O ministro Edson Fachin, do Supremo Tribunal Federal (STF) votou, nesta quarta-feira (17), pela condenação do ex-senador Fernando Collor a mais de 33 anos de prisão pelos crimes de corrupção passiva, lavagem de dinheiro e integração de organização criminosa.
O plenário do STF julga uma ação penal em que Collor é acusado de receber R$ 29,9 milhões em propina por negócios da BR Distribuidora, subsidiária da Petrobras na venda de combustíveis (entenda mais abaixo). Os demais ministros ainda devem se manifestar.
Fachin considerou que há provas suficientes de que os crimes ocorreram e foram praticados por Collor utilizando sua função de ex-parlamentar.

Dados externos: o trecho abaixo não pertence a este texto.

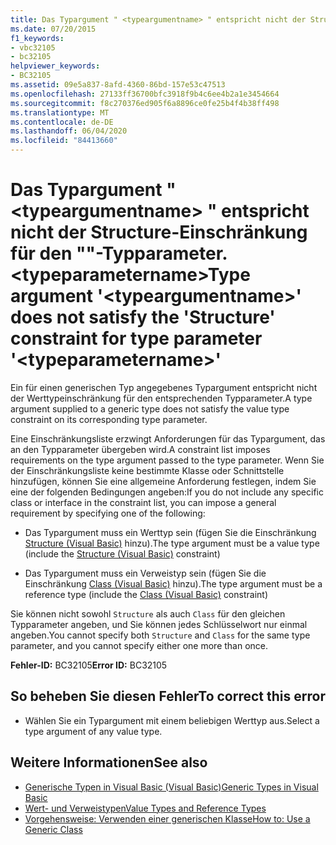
 ```yaml
---
title: Das Typargument " <typeargumentname> " entspricht nicht der Structure-Einschränkung für den ""-Typparameter. <typeparametername>
ms.date: 07/20/2015
f1_keywords:
- vbc32105
- bc32105
helpviewer_keywords:
- BC32105
ms.assetid: 09e5a837-8afd-4360-86bd-157e53c47513
ms.openlocfilehash: 27133ff36700bfc3918f9b4c6ee4b2a1e3454664
ms.sourcegitcommit: f8c270376ed905f6a8896ce0fe25b4f4b38ff498
ms.translationtype: MT
ms.contentlocale: de-DE
ms.lasthandoff: 06/04/2020
ms.locfileid: "84413660"
---
```

# <a name="type-argument-typeargumentname-does-not-satisfy-the-structure-constraint-for-type-parameter-typeparametername"></a><span data-ttu-id="8a182-102">Das Typargument " \<typeargumentname> " entspricht nicht der Structure-Einschränkung für den ""-Typparameter. \<typeparametername></span><span class="sxs-lookup"><span data-stu-id="8a182-102">Type argument '\<typeargumentname>' does not satisfy the 'Structure' constraint for type parameter '\<typeparametername>'</span></span>
<span data-ttu-id="8a182-103">Ein für einen generischen Typ angegebenes Typargument entspricht nicht der Werttypeinschränkung für den entsprechenden Typparameter.</span><span class="sxs-lookup"><span data-stu-id="8a182-103">A type argument supplied to a generic type does not satisfy the value type constraint on its corresponding type parameter.</span></span>  
  
 <span data-ttu-id="8a182-104">Eine Einschränkungsliste erzwingt Anforderungen für das Typargument, das an den Typparameter übergeben wird.</span><span class="sxs-lookup"><span data-stu-id="8a182-104">A constraint list imposes requirements on the type argument passed to the type parameter.</span></span> <span data-ttu-id="8a182-105">Wenn Sie der Einschränkungsliste keine bestimmte Klasse oder Schnittstelle hinzufügen, können Sie eine allgemeine Anforderung festlegen, indem Sie eine der folgenden Bedingungen angeben:</span><span class="sxs-lookup"><span data-stu-id="8a182-105">If you do not include any specific class or interface in the constraint list, you can impose a general requirement by specifying one of the following:</span></span>  
  
- <span data-ttu-id="8a182-106">Das Typargument muss ein Werttyp sein (fügen Sie die Einschränkung [Structure (Visual Basic)](../language-reference/statements/structure-statement.md) hinzu).</span><span class="sxs-lookup"><span data-stu-id="8a182-106">The type argument must be a value type (include the [Structure (Visual Basic)](../language-reference/statements/structure-statement.md) constraint)</span></span>  
  
- <span data-ttu-id="8a182-107">Das Typargument muss ein Verweistyp sein (fügen Sie die Einschränkung [Class (Visual Basic)](../language-reference/statements/class-statement.md) hinzu).</span><span class="sxs-lookup"><span data-stu-id="8a182-107">The type argument must be a reference type (include the [Class (Visual Basic)](../language-reference/statements/class-statement.md) constraint)</span></span>  
  
 <span data-ttu-id="8a182-108">Sie können nicht sowohl `Structure` als auch `Class` für den gleichen Typparameter angeben, und Sie können jedes Schlüsselwort nur einmal angeben.</span><span class="sxs-lookup"><span data-stu-id="8a182-108">You cannot specify both `Structure` and `Class` for the same type parameter, and you cannot specify either one more than once.</span></span>  
  
 <span data-ttu-id="8a182-109">**Fehler-ID:** BC32105</span><span class="sxs-lookup"><span data-stu-id="8a182-109">**Error ID:** BC32105</span></span>  
  
## <a name="to-correct-this-error"></a><span data-ttu-id="8a182-110">So beheben Sie diesen Fehler</span><span class="sxs-lookup"><span data-stu-id="8a182-110">To correct this error</span></span>  
  
- <span data-ttu-id="8a182-111">Wählen Sie ein Typargument mit einem beliebigen Werttyp aus.</span><span class="sxs-lookup"><span data-stu-id="8a182-111">Select a type argument of any value type.</span></span>  
  
## <a name="see-also"></a><span data-ttu-id="8a182-112">Weitere Informationen</span><span class="sxs-lookup"><span data-stu-id="8a182-112">See also</span></span>

- [<span data-ttu-id="8a182-113">Generische Typen in Visual Basic (Visual Basic)</span><span class="sxs-lookup"><span data-stu-id="8a182-113">Generic Types in Visual Basic</span></span>](../programming-guide/language-features/data-types/generic-types.md)
- [<span data-ttu-id="8a182-114">Wert- und Verweistypen</span><span class="sxs-lookup"><span data-stu-id="8a182-114">Value Types and Reference Types</span></span>](../programming-guide/language-features/data-types/value-types-and-reference-types.md)
- [<span data-ttu-id="8a182-115">Vorgehensweise: Verwenden einer generischen Klasse</span><span class="sxs-lookup"><span data-stu-id="8a182-115">How to: Use a Generic Class</span></span>](../programming-guide/language-features/data-types/how-to-use-a-generic-class.md)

O ministro propôs pena de:
- corrupção passiva: 5 anos, 4 meses
- organização criminosa: 4 anos e 1 mês
- lavagem de dinheiro: 24 anos, 5 meses e 10 dias
- interdição para exercício do cargo ou função pública
- multa de R$ 20 milhões por danos morais
Como a pena supera os oito anos, Collor teria que iniciar a execução da punição em regime fechado, ou seja, na prisão.
O ministro ainda apresenta suas conclusões contra outros dois réus na mesma ação.
Voto
Na retomada do julgamento nesta semana, o ministro Edson Fachin concluiu o voto, apontando indícios de que os crimes foram cometidos.